The Judicial Appointments Advisory Board in its recent Report mentioned only to reject certain possible changes. Two major changes which would have required amending legislation, in the first place, to allow the Board to rank the candidates whom it recommended in order of its preference. But the Board said that would come close to usurping the Government's constitutional role in selecting judges. The remaining proposal would have been to recommend that the Government reduce the minimum number of nominees below the figure, seven. However this proposal was rejected because it 'would result in the exclusion of a number of candidates whom the Board would otherwise have no difficulty in recommending, the Board has come to the conclusion that the present minimum number of seven is appropriate'. A rather strange reason.
So it seems that the present position it appears is substantially unreformed and, in my opinion in need of change. However in the medium term it seems to me there could well be change.
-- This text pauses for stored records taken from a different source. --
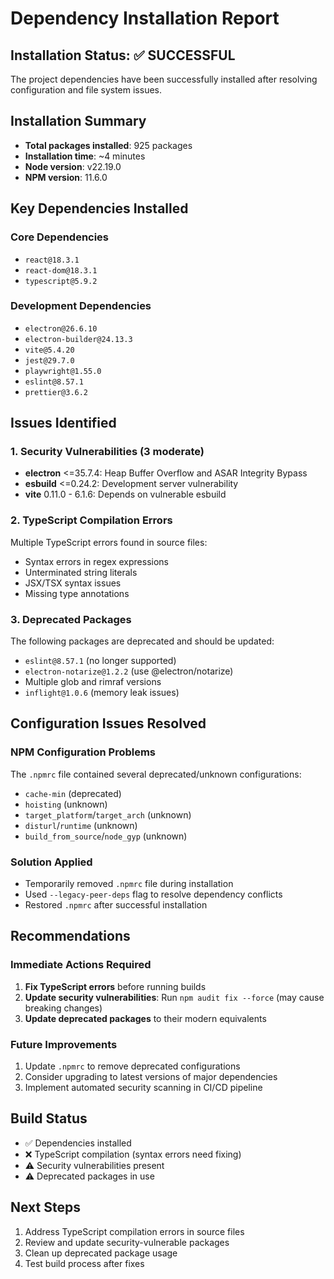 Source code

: # Dependency Installation Report

## Installation Status: ✅ SUCCESSFUL

The project dependencies have been successfully installed after resolving configuration and file system issues.

## Installation Summary

- **Total packages installed**: 925 packages
- **Installation time**: ~4 minutes
- **Node version**: v22.19.0
- **NPM version**: 11.6.0

## Key Dependencies Installed

### Core Dependencies
- `react@18.3.1`
- `react-dom@18.3.1`
- `typescript@5.9.2`

### Development Dependencies
- `electron@26.6.10`
- `electron-builder@24.13.3`
- `vite@5.4.20`
- `jest@29.7.0`
- `playwright@1.55.0`
- `eslint@8.57.1`
- `prettier@3.6.2`

## Issues Identified

### 1. Security Vulnerabilities (3 moderate)
- **electron** <=35.7.4: Heap Buffer Overflow and ASAR Integrity Bypass
- **esbuild** <=0.24.2: Development server vulnerability
- **vite** 0.11.0 - 6.1.6: Depends on vulnerable esbuild

### 2. TypeScript Compilation Errors
Multiple TypeScript errors found in source files:
- Syntax errors in regex expressions
- Unterminated string literals
- JSX/TSX syntax issues
- Missing type annotations

### 3. Deprecated Packages
The following packages are deprecated and should be updated:
- `eslint@8.57.1` (no longer supported)
- `electron-notarize@1.2.2` (use @electron/notarize)
- Multiple glob and rimraf versions
- `inflight@1.0.6` (memory leak issues)

## Configuration Issues Resolved

### NPM Configuration Problems
The `.npmrc` file contained several deprecated/unknown configurations:
- `cache-min` (deprecated)
- `hoisting` (unknown)
- `target_platform`/`target_arch` (unknown)
- `disturl`/`runtime` (unknown)
- `build_from_source`/`node_gyp` (unknown)

### Solution Applied
- Temporarily removed `.npmrc` file during installation
- Used `--legacy-peer-deps` flag to resolve dependency conflicts
- Restored `.npmrc` after successful installation

## Recommendations

### Immediate Actions Required
1. **Fix TypeScript errors** before running builds
2. **Update security vulnerabilities**: Run `npm audit fix --force` (may cause breaking changes)
3. **Update deprecated packages** to their modern equivalents

### Future Improvements
1. Update `.npmrc` to remove deprecated configurations
2. Consider upgrading to latest versions of major dependencies
3. Implement automated security scanning in CI/CD pipeline

## Build Status
- ✅ Dependencies installed
- ❌ TypeScript compilation (syntax errors need fixing)
- ⚠️ Security vulnerabilities present
- ⚠️ Deprecated packages in use

## Next Steps
1. Address TypeScript compilation errors in source files
2. Review and update security-vulnerable packages
3. Clean up deprecated package usage
4. Test build process after fixes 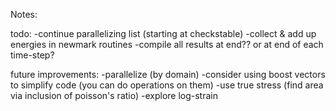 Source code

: Notes:

todo:
-continue parallelizing list (starting at checkstable)
-collect & add up energies in newmark routines
-compile all results at end?? or at end of each time-step?


future improvements:
-parallelize (by domain)
-consider using boost vectors to simplify code (you can do operations on them)
-use true stress (find area via inclusion of poisson's ratio)
-explore log-strain
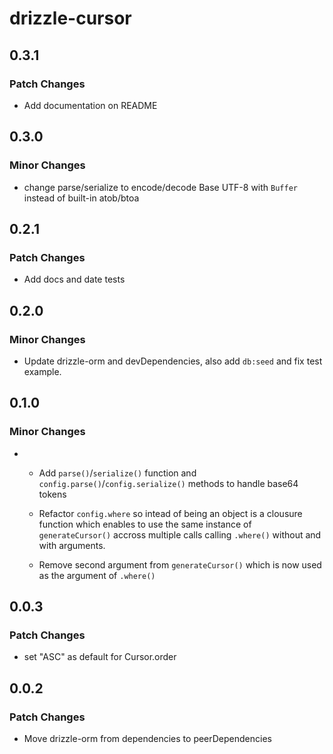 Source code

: # drizzle-cursor

## 0.3.1

### Patch Changes

- Add documentation on README

## 0.3.0

### Minor Changes

- change parse/serialize to encode/decode Base UTF-8 with `Buffer` instead of built-in atob/btoa

## 0.2.1

### Patch Changes

- Add docs and date tests

## 0.2.0

### Minor Changes

- Update drizzle-orm and devDependencies, also add `db:seed` and fix test example.

## 0.1.0

### Minor Changes

- - Add `parse()`/`serialize()` function and `config.parse()`/`config.serialize()` methods to handle base64 tokens

  - Refactor `config.where` so intead of being an object is a clousure function which enables to use the same instance of `generateCursor()` accross multiple calls calling `.where()` without and with arguments.
  - Remove second argument from `generateCursor()` which is now used as the argument of `.where()`

## 0.0.3

### Patch Changes

- set "ASC" as default for Cursor.order

## 0.0.2

### Patch Changes

- Move drizzle-orm from dependencies to peerDependencies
Two of the greatest imbroglios of the 1990's, drenched in media coverage and concern involved the judiciary: the appointment of the President of the High Court in 1994, which led to the fall of a government and eventually the setting up of the present Board; secondly the resignation of Mr. Justice Hugh O'Flaherty in 1999. This led on to a proposed constitutional amendment to alter the system for the dismissal of judges; though this amendment was eventually withdrawn because the Opposition refused to agree. In other words, the system is not impervious to change. And a vehicle for change - the presently unsatisfactory Board is in place. The zeitgeist is in favour of 'Openness, Accountability and Transparency'. A very relevant testimony to this is the way of in which - in cognate areas of selection, such as top civil service posts and the chairmanship of the Planning Board - the Government is presented with a short - list of only three names from which it must make its choice. A second indicator as to the way the wind is blowing is the relatively outspoken comments of the Board itself which have been quoted. Events in Britain - widely reported and followed on the smaller island (much more than vice - versa) also tell in the same direction. It seems to me very likely that in the next (say) ten years there will be a change to reducing the number of putative appointees whom the Board, may nominate. Then perhaps we shall start to wrestle with some of the more subtle and advanced issues with which this Conference is concerned.